This point graph shows the estimated mean proportion of drivers engaged in non-driving-related diversions as a function of measurement period. The y-axis is labeled “Probability of Observable Diversion” and ranges from 0 to 1.0. The x-axis shows three periods: 1, 3, and 4. The period 1 mean is 0.41 with confidence limits of 0.28 and 0.55. The period 2 mean is 0.47 with confidence limits of 0.34 and 0.61. The period 3 mean is 0.57 with confidence limits of 0.43 and 0.70.
Note: Error bars represent estimated 95-percent confidence limits of the means.

Figure 9. Graph. Estimated mean proportion of drivers engaged in
non-driving-related diversions increased with time into drive.

GAZE LOCATION

As indicated in chapter 2, an eye-tracking system automatically recorded the estimated location of gazes to objects coded in its model. Table 3 shows the percentage of time spent gazing at each of the world model objects as a function of treatment group and roadway section. As can be seen, the control group spent considerably more time gazing at the multifunction display than did the CACC groups. Gaze time at the multifunction display appears to come at the expense of monitoring at the road ahead. It should be noted that the “Out of Vehicle” classification included more than just glances to the road ahead. It included any recorded gaze direction other than to the defined objects (e.g., multipurpose display or rear-view mirror) and within the 200- by 40-degree area of the projection screen. Nonetheless, the vast majority of the out-of-vehicle glances were to the road ahead. The “Undetermined” classification in table 3 does not include eye blinks or times when gaze could not be detected for whatever reason (e.g., head down, eyes closed, or hand in front of face), but only cases where the gaze was qualified as good and was not in the direction of any of the defined objects.

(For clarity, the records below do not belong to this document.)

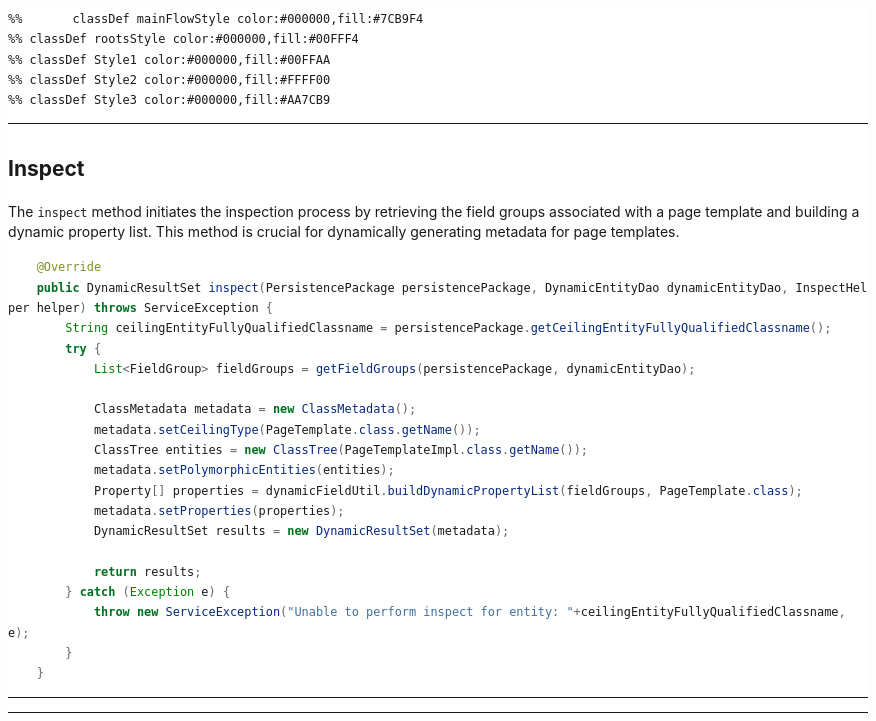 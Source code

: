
 ```mermaid
%%       classDef mainFlowStyle color:#000000,fill:#7CB9F4
%% classDef rootsStyle color:#000000,fill:#00FFF4
%% classDef Style1 color:#000000,fill:#00FFAA
%% classDef Style2 color:#000000,fill:#FFFF00
%% classDef Style3 color:#000000,fill:#AA7CB9
```

<SwmSnippet path="/admin/broadleaf-contentmanagement-module/src/main/java/org/broadleafcommerce/cms/admin/server/handler/PageTemplateCustomPersistenceHandler.java" line="158">

---

## Inspect

The <SwmToken path="admin/broadleaf-contentmanagement-module/src/main/java/org/broadleafcommerce/cms/admin/server/handler/PageTemplateCustomPersistenceHandler.java" pos="159:5:5" line-data="    public DynamicResultSet inspect(PersistencePackage persistencePackage, DynamicEntityDao dynamicEntityDao, InspectHelper helper) throws ServiceException {">`inspect`</SwmToken> method initiates the inspection process by retrieving the field groups associated with a page template and building a dynamic property list. This method is crucial for dynamically generating metadata for page templates.

```java
    @Override
    public DynamicResultSet inspect(PersistencePackage persistencePackage, DynamicEntityDao dynamicEntityDao, InspectHelper helper) throws ServiceException {
        String ceilingEntityFullyQualifiedClassname = persistencePackage.getCeilingEntityFullyQualifiedClassname();
        try {
            List<FieldGroup> fieldGroups = getFieldGroups(persistencePackage, dynamicEntityDao);

            ClassMetadata metadata = new ClassMetadata();
            metadata.setCeilingType(PageTemplate.class.getName());
            ClassTree entities = new ClassTree(PageTemplateImpl.class.getName());
            metadata.setPolymorphicEntities(entities);
            Property[] properties = dynamicFieldUtil.buildDynamicPropertyList(fieldGroups, PageTemplate.class);
            metadata.setProperties(properties);
            DynamicResultSet results = new DynamicResultSet(metadata);

            return results;
        } catch (Exception e) {
            throw new ServiceException("Unable to perform inspect for entity: "+ceilingEntityFullyQualifiedClassname, e);
        }
    }
```

---

</SwmSnippet>

<SwmSnippet path="/admin/broadleaf-contentmanagement-module/src/main/java/org/broadleafcommerce/cms/admin/server/handler/PageTemplateCustomPersistenceHandler.java" line="120">

---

Table 3. Percent of gaze time to defined objects as a function of condition and period.
Condition Period Multipurpose Display Instruments Rearview Mirror Left Mirror Right Mirror Undetermined Out of Vehicle
Control 1 3.48 7.08 0.47 0.15 0.06 0.00 88.75
Control 2 11.33 13.45 0.30 0.32 0.06 0.00 74.53
Control 3 7.76 9.02 1.51 0.44 0.05 0.00 81.22
Control 4 3.57 6.49 0.08 0.00 0.00 0.05 89.81
Control 5 3.16 6.42 0.00 0.12 0.00 0.00 90.30
Control Mean 5.86 8.49 0.47 0.21 0.04 0.01 84.92
CACC crash avoidance 1 0.94 3.10 0.03 0.09 0.00 0.00 95.84
CACC crash avoidance 2 1.34 15.55 0.05 0.02 0.00 0.00 83.04
CACC crash avoidance 3 0.79 5.95 0.04 0.35 0.00 0.00 92.87
CACC crash avoidance 4 0.97 5.19 0.00 0.00 0.00 0.00 93.85
CACC crash avoidance 5 3.41 1.21 0.00 0.00 0.00 0.42 94.97
CACC crash avoidance Mean 1.49 6.20 0.02 0.09 0.00 0.08 92.11
CACC cut-in 1 1.44 6.76 0.08 0.13 0.00 0.14 91.44
CACC cut-in 2 1.03 17.44 0.43 0.00 0.01 0.03 81.07
CACC cut-in 3 0.91 1.87 1.04 0.06 0.00 0.00 96.11
CACC cut-in 4 0.85 2.10 0.33 0.00 0.00 0.07 96.64
CACC cut-in 5 1.21 3.63 0.31 0.22 0.00 0.00 94.63
CACC cut-in Mean 1.09 6.36 0.44 0.08 0.00 0.05 91.98
CACC failure 1 0.07 3.10 0.03 0.01 0.00 0.00 96.79
CACC failure 2 2.76 11.76 0.82 0.03 0.00 0.00 84.62
CACC failure 3 0.61 3.27 0.67 0.00 0.00 0.00 95.46
CACC failure 4 5.30 7.05 0.77 0.01 0.00 0.00 86.86
CACC failure 5 3.50 2.32 0.15 0.13 0.00 0.00 93.90
CACC failure Mean 2.45 5.50 0.49 0.04 0.00 0.00 91.52
Grand mean   2.70 6.63 0.35 0.10 0.01 0.04 90.17

 

Because the only difference in treatment of the CACC groups occurred in observation period 5, the data for the three CACC groups were collapsed into a single CACC group for periods 1 through 4. A GEE model with negative binomial response distribution and log link function was used to analyze the gaze distribution among objects in periods 1 through 4 and CACC versus control groups. This model revealed a significant main effect of period (χ2(3) = 19.5, p < 0.01) and condition (χ2(1) = 24.6, p < 0.01). These effects can be observed in figure 10. For the CACC participants, gaze time to the display in periods 2 and 4 may have resulted from the need of some participants to re-engage the CACC system. The large percent of time that the control group spent gazing at the multipurpose display in period 2 is likely the result of the changes in gap caused by the cut-in vehicle in that period.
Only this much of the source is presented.